What makes Black Static special? Besides the consistency of the high quality fiction, each issue opens with two thought-provoking columns. Stephen Volk’s “Coffinmaker Blues” and Lynda E. Rucker’s “Notes from the Borderland” often discuss the world of writing, film, television, or just the state of horror in the world today. In the several years that this reviewer has been reading the mag, never has there been a dull entry. Peter Tennant takes on books and authors each issue in “Case Notes,” where reviews are only the beginning. He interviews the writer, often one who is not a household name (yet) and leads us into their world. Beyond that are reviews of the author’s previous works, small press reviews, and non-fiction in “Fractured Reality,” “Little Monsters,” and “The Silver Scream.”
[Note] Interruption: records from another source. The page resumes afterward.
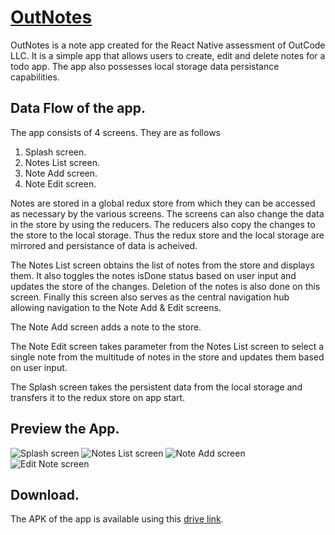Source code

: # [OutNotes](https://github.com/Manil-S-Malla/OutNotes)
OutNotes is a note app created for the React Native assessment of OutCode LLC. It is a simple app that allows users to create, edit and delete notes for a todo app. The app also possesses local storage data persistance capabilities.

## Data Flow of the app.
The app consists of 4 screens. They are as follows
1. Splash screen.
2. Notes List screen.
3. Note Add screen.
4. Note Edit screen.

Notes are stored in a global redux store from which they can be accessed as necessary by the various screens. The screens can also change the data in the store by using the reducers. The reducers also copy the changes to the store to the local storage. Thus the redux store and the local storage are mirrored and persistance of data is acheived. 

The Notes List screen obtains the list of notes from the store and displays them. It also toggles the notes isDone status based on user input and updates the store of the changes. Deletion of the notes is also done on this screen. Finally this screen also serves as the central navigation hub allowing navigation to the Note Add & Edit screens.

The Note Add screen adds a note to the store.

The Note Edit screen takes parameter from the Notes List screen to select a single note from the multitude of notes in the store and updates them based on user input.

The Splash screen takes the persistent data from the local storage and transfers it to the redux store on app start. 

## Preview the App.
![Splash screen](<docs/images/Splash screen.png>)
![Notes List screen](<docs/images/Notes List screen.png>)
![Note Add screen](<docs/images/Note Add screen.png>)
![Edit Note screen](<docs/images/Edit Note screen.png>)

## Download.
The APK of the app is available using this [drive link](https://drive.google.com/file/d/1AJfBjQmz2Dq2XjPqSV_onpFeT_6uNkKw/view?usp=drive_link).

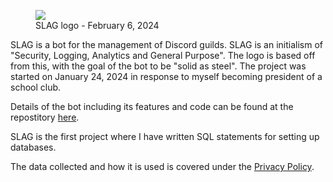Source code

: <figure>
    <img src="/static/projects/slag_logo.svg">
    <figcaption>SLAG logo - February 6, 2024</figcaption>
</figure>

SLAG is a bot for the management of Discord guilds. SLAG is an initialism of "Security, Logging, Analytics and General Purpose". The logo is based off from this, with the goal of the bot to be "solid as steel". The project was started on January 24, 2024 in response to myself becoming president of a school club.

Details of the bot including its features and code can be found at the repostitory [here](https://github.com/ctcl-bregis/slag).

SLAG is the first project where I have written SQL statements for setting up databases.

The data collected and how it is used is covered under the [Privacy Policy](../../privacy).
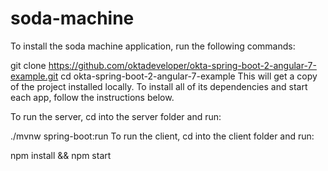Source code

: # soda-machine

To install the soda machine application, run the following commands:

git clone https://github.com/oktadeveloper/okta-spring-boot-2-angular-7-example.git
cd okta-spring-boot-2-angular-7-example
This will get a copy of the project installed locally. To install all of its dependencies and start each app, follow the instructions below.

To run the server, cd into the server folder and run:

./mvnw spring-boot:run
To run the client, cd into the client folder and run:

npm install && npm start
Finally, “Blood Spectrum” by Gary Couzens closes out each issue with DVD reviews. Often harsh, Couzens skewers current offerings in many cases and when he does praise a film, the reader knows it to be a choice viewing pleasure.
Issue #52 features stories by Carol Johnstone, Damien Angelica Walters, Robert Levy, Michelle Ann King, and Ralph Robert Moore—all strong efforts.
Black Static can be found in many bookstores but for $40, a six issue subscription can be had.
Well worth the cash and highly, highly recommended.